__WHAT YOU WILL DO__. If a line in the data below contains the word "where", copy it out.
-- DATA SUPPLIED follows --
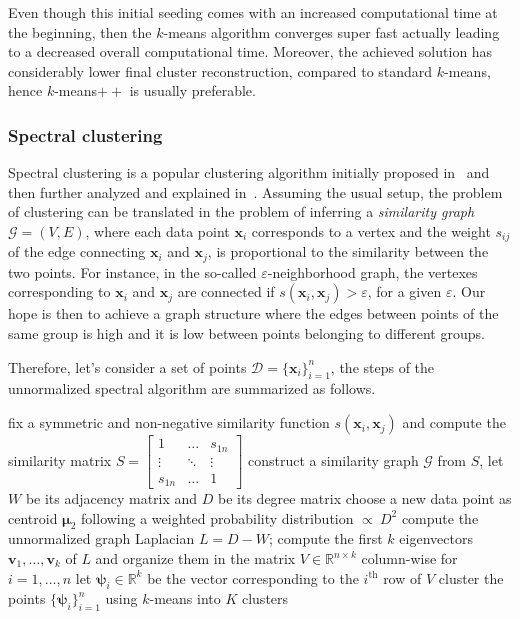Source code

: 	Even though this initial seeding comes with an increased computational time at the beginning, then the $k$-means algorithm converges super fast actually leading to a decreased overall computational time. Moreover, the achieved solution has considerably lower final cluster reconstruction, compared to standard $k$-means, hence $k$-means$++$ is usually preferable.
    
    \subsubsection{Spectral clustering} \label{sec:spectral_clustering}
	Spectral clustering is a popular clustering algorithm initially proposed in~\cite{shi2000normalized} and then further analyzed and explained in~\cite{ng2002spectral, von2007tutorial}.
	Assuming the usual setup, the problem of clustering can be translated in the problem of inferring a \textit{similarity graph} $\mathcal{G} = (V, E)$, where each data point $\bm{x}_i$ corresponds to a vertex and the weight $s_{ij}$ of the edge connecting $\bm{x}_i$ and $\bm{x}_j$, is proportional to the similarity between the two points.
	For instance, in the so-called $\varepsilon$-neighborhood graph, the vertexes corresponding to $\bm{x}_i$ and $\bm{x}_j$ are connected if $s(\bm{x}_i, \bm{x}_j) > \varepsilon$, for a given $\varepsilon$.
	Our hope is then to achieve a graph structure where the edges between points of the same group is high and it is low between points belonging to different groups.

	Therefore, let's consider a set of points $\mathcal{D}=\{\bm{x}_i\}_{i=1}^n$, the steps of the unnormalized spectral algorithm are summarized as follows.
	\begin{algorithm}[h!]
	\begin{algorithmic}[1]
		\State fix a symmetric and non-negative similarity function $s(\bm{x}_i, \bm{x}_j)$ and compute the similarity matrix $S=
		\begin{bmatrix}
		1       & \dots & s_{1n} \\
		\vdots & \ddots & \vdots \\
		s_{1n}       & \dots & 1
		\end{bmatrix}
		$
		\State construct a similarity graph $\mathcal{G}$ from $S$, let $W$ be its adjacency matrix and $D$ be its degree matrix
		\State choose a new data point as centroid $\bm{\mu}_2$ following a weighted probability distribution $\propto~D^2$
		\State compute the unnormalized graph Laplacian $L = D - W$;
		\State compute the first $k$ eigenvectors $\bm{v}_1, \dots, \bm{v}_k$ of $L$ and organize them in the matrix $V \in \mathbb{R}^{n \times k}$ column-wise
		\State for $i=1,\dots,n$ let $\bm{\psi}_i \in \mathbb{R}^k$ be the vector corresponding to the $i^{\text{th}}$ row of $V$
		\State cluster the points $\{\bm{\psi}_i\}_{i=1}^n$ using $k$-means into $K$ clusters
	\end{algorithmic}
	\end{algorithm}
-- DATA SUPPLIED concluded --
__ANSWER TO THIS EXERCISE__.
	Assuming the usual setup, the problem of clustering can be translated in the problem of inferring a \textit{similarity graph} $\mathcal{G} = (V, E)$, where each data point $\bm{x}_i$ corresponds to a vertex and the weight $s_{ij}$ of the edge connecting $\bm{x}_i$ and $\bm{x}_j$, is proportional to the similarity between the two points.
	Our hope is then to achieve a graph structure where the edges between points of the same group is high and it is low between points belonging to different groups.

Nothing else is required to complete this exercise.